Mme la Directrice Générale, quelle est actuellement l’ampleur, en termes de quantité de production des eaux usées à Niamey et au Niger en général ?
Rappelons d’abord avec RODIER (2005) qu’en ce qui concerne les eaux usées, selon leur origine, on peut citer les eaux d’origine urbaines constituées par des eaux ménagères (lavage corporel et du linge, lavage des locaux, eaux de cuisine) et les eaux vannes chargées de fèces et d’urines. Toute cette masse d’effluents est plus ou moins diluée par les eaux de lavage de la voirie et les eaux pluviales. Peuvent s’y ajouter suivant les cas les eaux d’origine industrielle et agricole. L’eau, ainsi collectée dans un réseau d’égout (dans des milieux qui en disposent), apparaît comme un liquide trouble, généralement grisâtre, contenant des matières en suspension d’origine minérale et organique à des teneurs extrêmement variables. Donc, les eaux résiduaires urbaines (ERU) sont constituées par des eaux résiduaires ou eaux usées d’origine domestique, industrielle et/ou agricole ; des eaux pluviales ou de ruissellement urbain.

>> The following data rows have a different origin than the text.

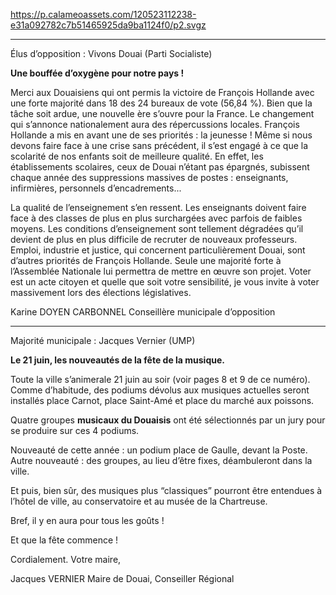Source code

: https://p.calameoassets.com/120523112238-e31a092782c7b51465925da9ba1124f0/p2.svgz

---

Élus d’opposition : Vivons Douai (Parti Socialiste)

**Une bouffée d’oxygène pour notre pays !**

Merci aux Douaisiens qui ont permis la victoire de François Hollande avec une forte majorité dans 18 des 24 bureaux de vote (56,84 %). Bien que la tâche soit ardue, une nouvelle ère s’ouvre pour la France.
Le changement qui s’annonce nationalement aura des répercussions locales.
François Hollande a mis en avant une de ses priorités : la jeunesse ! Même si nous devons faire face à une crise sans précédent, il s’est engagé à ce que la scolarité de nos enfants soit de meilleure qualité.
En effet, les établissements scolaires, ceux de Douai n’étant pas épargnés, subissent chaque année des suppressions massives de postes : enseignants, infirmières, personnels d’encadrements...

La qualité de l’enseignement s’en ressent. Les enseignants doivent faire face à des classes de plus en plus surchargées avec parfois de faibles moyens. Les conditions d’enseignement sont tellement dégradées qu’il devient de plus en plus difficile de recruter de nouveaux professeurs.
Emploi, industrie et justice, qui concernent particulièrement Douai, sont d’autres priorités de François Hollande. Seule une majorité forte à l’Assemblée Nationale lui permettra de mettre en œuvre son projet.
Voter est un acte citoyen et quelle que soit votre sensibilité, je vous invite à voter massivement lors des élections législatives.

Karine DOYEN CARBONNEL
Conseillère municipale d’opposition

---

Majorité municipale : Jacques Vernier (UMP)

**Le 21 juin, les nouveautés de la fête de la musique.**

Toute la ville s’animerale 21 juin au soir (voir pages 8 et 9 de ce numéro). Comme d’habitude, des podiums dévolus aux musiques actuelles seront installés place Carnot, place Saint-Amé et place du marché aux poissons. 

Quatre groupes **musicaux du Douaisis** ont été sélectionnés par un jury pour se produire sur ces 4 podiums.

Nouveauté de cette année : un podium place de Gaulle, devant la Poste. Autre nouveauté : des groupes, au lieu d’être fixes, déambuleront dans la ville.

Et puis, bien sûr, des musiques plus “classiques” pourront être entendues à l’hôtel de ville, au conservatoire et au musée de la Chartreuse.

Bref, il y en aura pour tous les goûts !

Et que la fête commence !

Cordialement.
Votre maire,

Jacques VERNIER
Maire de Douai, Conseiller Régional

Pour les eaux usées rejetées, elles sont issues des eaux consommées par les ménages. Cependant, ces deux volumes (consommation et rejet) ne sont pas égaux. On applique généralement un coefficient de restitution de 80%. Mais pour ce qui est de la ville de Niamey, une étude réalisée par le laboratoire de chimie de l’eau, faculté des sciences et techniques, de l’Université Abdou Moumouni de Niamey en 2011 a relevé que le volume des eaux usées rejetées au niveau des différents points de rejet est estimé à environ 15 119 m3 d’eaux usées domestiques, des établissements industriels et des activités commerciales qui sont drainées chaque jour dans le fleuve Niger sans aucun traitement. Pour ce qui est de la quantité d’eaux usées au Niger, il n’y a pas une étude spécifique qui a essayé de les quantifier à l’échelle du pays.
Selon le PROSEHA, la consommation moyenne en eau potable par jour par personne est de 25L en plus des eaux usées issues des industries et des activités agricoles. Sur cette base la production des eaux usées à l’échelle du pays peut être estimée à environ 570 430 000 l/j soit 570 430 m3/j en 2024.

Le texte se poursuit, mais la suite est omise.